Around 1 in 20 people who develop Alzheimer’s disease will have an early-onset form that begins to show symptoms before the age of 65 years.

The most common cause of these early-onset forms of Alzheimer’s disease is gene mutations that parents pass on to their offspring.

In the new research, the team studied a rare form that has the name dominantly inherited Alzheimer’s disease (DIAD), or autosomal dominant Alzheimer’s disease.

The data for the study came from the Dominantly Inherited Alzheimer’s Network (DIAN), which is an international consortium that Washington University leads. The aim of the network is to investigate the causes of Alzheimer’s disease.

DIAD arises from a mutation in one or more of three genes: PSEN1, PSEN2, or APP.

People with DIAD typically experience memory loss and other symptoms of dementia in their 30s, 40s, and 50s.

The researchers chose to study people with DIAD because the earlier onset of the disease gives a longer timespan over which to investigate brain changes before cognitive symptoms emerge.

The analysis took in data on more than 400 people in the DIAN network. This number included 247 who were carriers of a genetic mutation and 162 of their blood relatives who were not carriers.

All the individuals had attended a DIAN clinic and given a blood sample, completed cognition tests of memory and thinking skills, and undergone brain scans. In addition, around half had made repeat clinic visits, with up to 3 years between each.

Examination of the blood samples from the first visit revealed higher levels of NfL in those people who carried a gene mutation. In these individuals, repeated visits showed NfL levels rising over time.

The individuals who did not carry a gene mutation, however, did not show this pattern.

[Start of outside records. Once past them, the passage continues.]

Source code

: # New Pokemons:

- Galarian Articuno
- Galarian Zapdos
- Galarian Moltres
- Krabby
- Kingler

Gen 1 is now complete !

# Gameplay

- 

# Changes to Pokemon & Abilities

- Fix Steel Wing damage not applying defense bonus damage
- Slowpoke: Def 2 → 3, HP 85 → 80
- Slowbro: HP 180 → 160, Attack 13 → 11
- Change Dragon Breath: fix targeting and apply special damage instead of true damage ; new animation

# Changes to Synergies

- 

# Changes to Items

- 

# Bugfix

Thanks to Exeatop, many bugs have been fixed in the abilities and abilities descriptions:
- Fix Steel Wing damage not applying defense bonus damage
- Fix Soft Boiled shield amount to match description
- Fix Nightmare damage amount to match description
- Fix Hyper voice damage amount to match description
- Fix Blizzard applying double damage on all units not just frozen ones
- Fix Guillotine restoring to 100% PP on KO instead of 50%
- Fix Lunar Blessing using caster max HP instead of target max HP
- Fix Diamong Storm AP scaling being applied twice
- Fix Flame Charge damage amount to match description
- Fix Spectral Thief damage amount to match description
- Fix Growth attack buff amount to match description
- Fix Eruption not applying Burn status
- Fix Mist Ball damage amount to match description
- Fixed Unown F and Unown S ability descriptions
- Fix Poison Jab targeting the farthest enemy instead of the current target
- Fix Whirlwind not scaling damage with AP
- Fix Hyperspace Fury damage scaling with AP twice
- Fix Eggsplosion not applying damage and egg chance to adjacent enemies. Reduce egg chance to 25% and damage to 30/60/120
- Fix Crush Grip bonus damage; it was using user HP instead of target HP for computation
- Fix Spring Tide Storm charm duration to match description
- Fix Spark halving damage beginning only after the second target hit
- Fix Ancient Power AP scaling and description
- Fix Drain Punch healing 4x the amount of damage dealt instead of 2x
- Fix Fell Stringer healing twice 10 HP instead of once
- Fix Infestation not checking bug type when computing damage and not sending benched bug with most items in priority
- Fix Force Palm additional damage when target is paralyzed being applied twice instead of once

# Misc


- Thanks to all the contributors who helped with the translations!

Their NfL levels were lower and remained fairly steady over time.

The team detected the rise in NfL levels some 16 years before the anticipated onset of symptoms.

Results from the brain scans were in line with the changes in NfL levels.

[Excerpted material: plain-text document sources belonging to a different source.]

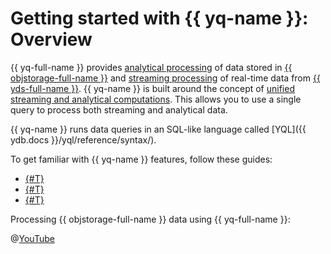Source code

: # Getting started with {{ yq-name }}: Overview

{{ yq-full-name }} provides [analytical processing](../concepts/batch-processing.md) of data stored in [{{ objstorage-full-name }}](../../storage/index.yaml) and [streaming processing](../concepts/stream-processing.md) of real-time data from [{{ yds-full-name }}](../../data-streams/index.yaml). {{ yq-name }} is built around the concept of [unified streaming and analytical computations](../concepts/unified-processing.md). This allows you to use a single query to process both streaming and analytical data.

 {{ yq-name }} runs data queries in an SQL-like language called [YQL]({{ ydb.docs }}/yql/reference/syntax/).

To get familiar with {{ yq-name }} features, follow these guides:

* [{#T}](batch-example.md)
* [{#T}](streaming-example.md)
* [{#T}](unified-example.md)

Processing {{ objstorage-full-name }} data using {{ yq-full-name }}:

@[YouTube](https://youtu.be/HMcXKy0Xz4Q?si=N3XslIrMTtLWSUgi)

The rate of increase in the protein matched the rate of thinning and shrinkage in the brain’s precuneus, which has a role in memory.

Schultz remarks that “16 years before symptoms arise is really quite early in the disease process, but we were able to see differences even then.”

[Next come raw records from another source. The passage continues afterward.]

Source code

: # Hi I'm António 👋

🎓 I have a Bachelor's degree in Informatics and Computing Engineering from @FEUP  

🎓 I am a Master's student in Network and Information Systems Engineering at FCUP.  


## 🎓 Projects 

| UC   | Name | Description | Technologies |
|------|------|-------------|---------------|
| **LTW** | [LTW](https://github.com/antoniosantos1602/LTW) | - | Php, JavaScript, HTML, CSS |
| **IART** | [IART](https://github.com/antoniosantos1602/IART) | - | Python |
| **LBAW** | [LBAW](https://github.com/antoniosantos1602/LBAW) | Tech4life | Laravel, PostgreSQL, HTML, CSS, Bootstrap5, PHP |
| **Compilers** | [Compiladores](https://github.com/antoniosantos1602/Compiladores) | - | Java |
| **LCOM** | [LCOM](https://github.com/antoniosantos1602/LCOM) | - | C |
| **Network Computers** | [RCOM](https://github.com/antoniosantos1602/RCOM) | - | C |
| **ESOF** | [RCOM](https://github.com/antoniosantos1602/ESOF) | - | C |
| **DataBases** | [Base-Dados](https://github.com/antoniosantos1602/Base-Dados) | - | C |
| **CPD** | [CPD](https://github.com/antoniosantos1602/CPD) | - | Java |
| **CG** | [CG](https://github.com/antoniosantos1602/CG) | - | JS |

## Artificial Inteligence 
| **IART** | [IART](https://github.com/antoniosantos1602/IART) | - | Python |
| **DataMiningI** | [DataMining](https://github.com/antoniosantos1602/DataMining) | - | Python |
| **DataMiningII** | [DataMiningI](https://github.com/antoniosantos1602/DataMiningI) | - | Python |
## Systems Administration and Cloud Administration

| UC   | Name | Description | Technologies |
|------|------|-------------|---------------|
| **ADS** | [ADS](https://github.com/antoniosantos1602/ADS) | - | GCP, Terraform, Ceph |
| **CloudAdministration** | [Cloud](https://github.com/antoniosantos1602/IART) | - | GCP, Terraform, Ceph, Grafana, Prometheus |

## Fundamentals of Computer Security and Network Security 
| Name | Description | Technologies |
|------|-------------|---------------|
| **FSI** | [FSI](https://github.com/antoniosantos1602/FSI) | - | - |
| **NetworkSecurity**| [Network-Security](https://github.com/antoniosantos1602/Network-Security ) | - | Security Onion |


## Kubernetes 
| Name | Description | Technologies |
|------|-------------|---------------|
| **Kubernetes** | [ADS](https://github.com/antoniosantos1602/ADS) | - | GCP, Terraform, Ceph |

Further analysis revealed that NfL levels were also predictive for the decline in memory and thinking skills in the cognition tests.

Other conditions that damage the brain can also cause neurons to leak NfL. People with Huntington’s disease and Lewy body dementia, for example, have higher blood levels of the protein.

Blood NfL levels also rise in football players immediately after a blow to the head and in people with multiple sclerosis during flare-ups.

Researchers now need to do further work, such as deciding the best NfL levels for biomarker significance and what rates of increase should trigger concerns, before doctors can start using the test.

“This is something,” says study author Brian Gordon, Ph.D., who is an assistant professor of radiology at Washington University, “that would be easy to incorporate into a screening test in a neurology clinic.”